Japan’s FSA May Lift Stablecoin Ban in 2023

Japan’s FSA could remove restrictions on domestic distribution of stablecoins created abroad. A report claims that the country could loosen its legislation in 2023. If the ban is lifted, the onus will fall on domestic distributors instead of issuers.

In June, Japan became one of the first significant nations to create a stablecoin legal framework. Six months later, the Financial Services Agency (FSA) is taking yet another key step to modify the current ban as it works to lift the ban on foreign-issued stablecoins.

Which tokens will be made accessible is still a mystery. The USDC and USDT coins from Tether and Circle are anticipated to return, nevertheless. The new stablecoin rule is reportedly expected to be implemented in 2023, according to a report by the regional news source, Nikkei.

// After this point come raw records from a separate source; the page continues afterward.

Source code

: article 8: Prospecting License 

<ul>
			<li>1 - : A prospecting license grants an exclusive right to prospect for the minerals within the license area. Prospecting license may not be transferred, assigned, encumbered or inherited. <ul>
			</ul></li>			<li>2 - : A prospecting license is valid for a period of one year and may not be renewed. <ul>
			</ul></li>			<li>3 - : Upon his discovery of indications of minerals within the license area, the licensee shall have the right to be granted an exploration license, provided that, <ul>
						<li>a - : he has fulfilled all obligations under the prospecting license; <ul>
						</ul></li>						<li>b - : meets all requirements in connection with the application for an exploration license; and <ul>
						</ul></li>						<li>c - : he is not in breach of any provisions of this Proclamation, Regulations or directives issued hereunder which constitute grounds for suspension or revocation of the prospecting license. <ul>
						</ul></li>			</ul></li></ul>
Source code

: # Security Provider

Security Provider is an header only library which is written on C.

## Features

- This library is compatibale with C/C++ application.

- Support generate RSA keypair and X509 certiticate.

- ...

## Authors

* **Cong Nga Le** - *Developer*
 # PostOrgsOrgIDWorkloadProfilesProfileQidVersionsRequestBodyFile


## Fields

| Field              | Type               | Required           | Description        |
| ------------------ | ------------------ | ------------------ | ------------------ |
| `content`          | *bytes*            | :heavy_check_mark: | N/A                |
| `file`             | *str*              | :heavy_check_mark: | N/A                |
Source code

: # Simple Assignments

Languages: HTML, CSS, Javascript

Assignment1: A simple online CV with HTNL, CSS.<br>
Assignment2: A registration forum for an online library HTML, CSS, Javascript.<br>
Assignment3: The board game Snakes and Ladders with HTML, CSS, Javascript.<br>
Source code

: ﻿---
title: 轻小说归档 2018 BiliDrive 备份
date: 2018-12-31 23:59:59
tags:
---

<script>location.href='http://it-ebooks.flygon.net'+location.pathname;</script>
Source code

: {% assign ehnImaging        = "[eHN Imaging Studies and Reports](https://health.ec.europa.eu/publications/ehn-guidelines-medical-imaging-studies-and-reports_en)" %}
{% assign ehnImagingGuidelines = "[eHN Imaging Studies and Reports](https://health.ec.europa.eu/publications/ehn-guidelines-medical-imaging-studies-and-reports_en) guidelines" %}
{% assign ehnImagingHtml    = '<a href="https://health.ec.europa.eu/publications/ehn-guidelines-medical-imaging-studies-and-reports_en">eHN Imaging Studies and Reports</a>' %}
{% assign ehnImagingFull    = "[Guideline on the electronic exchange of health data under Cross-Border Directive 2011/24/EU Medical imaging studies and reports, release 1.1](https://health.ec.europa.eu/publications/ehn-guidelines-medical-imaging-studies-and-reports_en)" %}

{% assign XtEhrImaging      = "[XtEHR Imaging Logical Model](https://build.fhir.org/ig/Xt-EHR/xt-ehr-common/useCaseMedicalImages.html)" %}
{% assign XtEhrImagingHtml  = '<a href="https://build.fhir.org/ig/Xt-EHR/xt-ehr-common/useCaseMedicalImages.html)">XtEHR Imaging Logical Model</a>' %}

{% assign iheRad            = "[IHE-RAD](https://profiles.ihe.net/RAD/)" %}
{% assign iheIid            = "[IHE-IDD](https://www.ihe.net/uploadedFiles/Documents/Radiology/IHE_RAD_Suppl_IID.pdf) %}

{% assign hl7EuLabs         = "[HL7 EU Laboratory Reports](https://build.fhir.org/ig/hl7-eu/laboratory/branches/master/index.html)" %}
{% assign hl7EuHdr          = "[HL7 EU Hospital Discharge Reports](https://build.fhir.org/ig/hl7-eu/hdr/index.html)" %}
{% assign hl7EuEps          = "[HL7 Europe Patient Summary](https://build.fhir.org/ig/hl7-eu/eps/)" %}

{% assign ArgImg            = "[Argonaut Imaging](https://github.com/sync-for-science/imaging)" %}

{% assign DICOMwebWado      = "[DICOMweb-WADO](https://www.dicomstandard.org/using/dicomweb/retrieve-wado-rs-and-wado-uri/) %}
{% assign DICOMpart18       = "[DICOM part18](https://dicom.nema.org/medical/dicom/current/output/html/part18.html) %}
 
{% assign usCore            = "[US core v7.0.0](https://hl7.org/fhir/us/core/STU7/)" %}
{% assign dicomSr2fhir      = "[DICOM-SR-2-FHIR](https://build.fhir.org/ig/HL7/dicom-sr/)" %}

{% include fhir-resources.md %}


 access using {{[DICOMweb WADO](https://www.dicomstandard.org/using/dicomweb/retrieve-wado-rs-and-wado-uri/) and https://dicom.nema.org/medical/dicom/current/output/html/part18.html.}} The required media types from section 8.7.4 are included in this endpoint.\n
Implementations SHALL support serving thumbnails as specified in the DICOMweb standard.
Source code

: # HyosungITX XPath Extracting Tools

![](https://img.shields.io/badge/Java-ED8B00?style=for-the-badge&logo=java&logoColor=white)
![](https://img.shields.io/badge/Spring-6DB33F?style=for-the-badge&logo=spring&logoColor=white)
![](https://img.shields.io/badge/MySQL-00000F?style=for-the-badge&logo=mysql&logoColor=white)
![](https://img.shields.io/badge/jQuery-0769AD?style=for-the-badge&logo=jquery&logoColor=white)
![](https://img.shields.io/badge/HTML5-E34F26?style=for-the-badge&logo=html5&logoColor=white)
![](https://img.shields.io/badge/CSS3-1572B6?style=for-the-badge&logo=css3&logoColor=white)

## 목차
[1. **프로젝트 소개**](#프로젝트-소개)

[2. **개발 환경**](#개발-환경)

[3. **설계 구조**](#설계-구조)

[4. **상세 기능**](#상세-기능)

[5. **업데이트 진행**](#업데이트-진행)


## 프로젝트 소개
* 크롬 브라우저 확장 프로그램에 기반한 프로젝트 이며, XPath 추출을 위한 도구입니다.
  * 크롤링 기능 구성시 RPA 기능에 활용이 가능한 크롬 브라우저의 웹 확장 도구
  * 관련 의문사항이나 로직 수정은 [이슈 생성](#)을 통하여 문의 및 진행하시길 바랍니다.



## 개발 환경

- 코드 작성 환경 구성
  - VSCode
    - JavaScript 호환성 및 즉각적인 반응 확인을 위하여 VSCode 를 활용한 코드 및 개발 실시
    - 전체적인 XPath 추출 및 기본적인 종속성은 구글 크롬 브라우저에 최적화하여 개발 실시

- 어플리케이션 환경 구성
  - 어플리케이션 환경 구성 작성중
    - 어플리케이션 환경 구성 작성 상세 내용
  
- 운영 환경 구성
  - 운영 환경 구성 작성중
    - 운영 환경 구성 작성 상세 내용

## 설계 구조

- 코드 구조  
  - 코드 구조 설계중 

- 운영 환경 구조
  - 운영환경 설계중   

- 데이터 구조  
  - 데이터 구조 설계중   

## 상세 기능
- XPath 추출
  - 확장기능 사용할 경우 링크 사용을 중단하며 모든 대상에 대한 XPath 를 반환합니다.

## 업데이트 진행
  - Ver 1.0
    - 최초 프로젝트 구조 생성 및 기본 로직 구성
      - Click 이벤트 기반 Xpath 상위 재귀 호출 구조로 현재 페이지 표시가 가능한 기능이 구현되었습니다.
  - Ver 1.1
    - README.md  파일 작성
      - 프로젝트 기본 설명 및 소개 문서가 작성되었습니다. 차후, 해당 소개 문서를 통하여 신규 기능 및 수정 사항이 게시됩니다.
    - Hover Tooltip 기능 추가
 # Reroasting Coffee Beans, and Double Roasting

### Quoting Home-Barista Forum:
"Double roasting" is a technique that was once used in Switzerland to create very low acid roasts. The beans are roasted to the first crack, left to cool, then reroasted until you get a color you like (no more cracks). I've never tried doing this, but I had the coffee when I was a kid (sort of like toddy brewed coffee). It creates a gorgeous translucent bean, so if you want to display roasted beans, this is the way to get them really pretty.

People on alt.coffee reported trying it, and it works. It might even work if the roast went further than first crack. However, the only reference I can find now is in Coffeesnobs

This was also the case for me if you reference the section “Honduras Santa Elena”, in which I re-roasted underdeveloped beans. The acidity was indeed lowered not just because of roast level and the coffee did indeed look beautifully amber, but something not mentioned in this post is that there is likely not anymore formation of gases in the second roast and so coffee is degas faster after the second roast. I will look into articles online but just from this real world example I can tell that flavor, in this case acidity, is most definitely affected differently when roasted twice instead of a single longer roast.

Japan’s FSA Easing Stance on Stablecoins

To preserve their value, distributors rather than foreign issuers will be responsible for managing stablecoins under the new regulations. Under the conditions of asset protection through deposits and an upper limit of remittance, the country’s digital asset exchanges will be permitted to conduct stablecoin trade.

The FSA has suggested a restriction of 1 million yen (or $7,500 per transaction) on the amount that can be sent using these stablecoins.

On the other hand, the issuer of locally produced stablecoins will need to get ready assets as security. In addition, the Japanese stablecoin market only allows banks, fund transfer services, and trust businesses to be issuers.

The FSA will mandate stablecoin distributors to record transaction details such as user names as part of anti-money laundering (AML) measures. The financial regulator also plans to start collecting feedback on proposals for its draft guidelines on stablecoins.

New Crypto Regime for 2023

Apart from certain areas, Japanese authorities recently loosened regulations governing the cryptocurrency market. It includes making it more straightforward for crypto exchanges to list digital currencies.

In November, the Digital Agency of Japan announced that it would create its own decentralized autonomous organization (DAO) before legislating its legal status. The Japanese Ministry of Economy has even set up a web3 office dedicated just to web3 policy.

In addition to stablecoin regulations, Japan is giving a push to sustainable cooperation with the country’s crypto miners. Japanese utility Tokyo Electric Power’s (TEPCO) partnership with equipment manufacturer TRIPLE-1 will power cryptocurrency mining with excess electricity on its grid.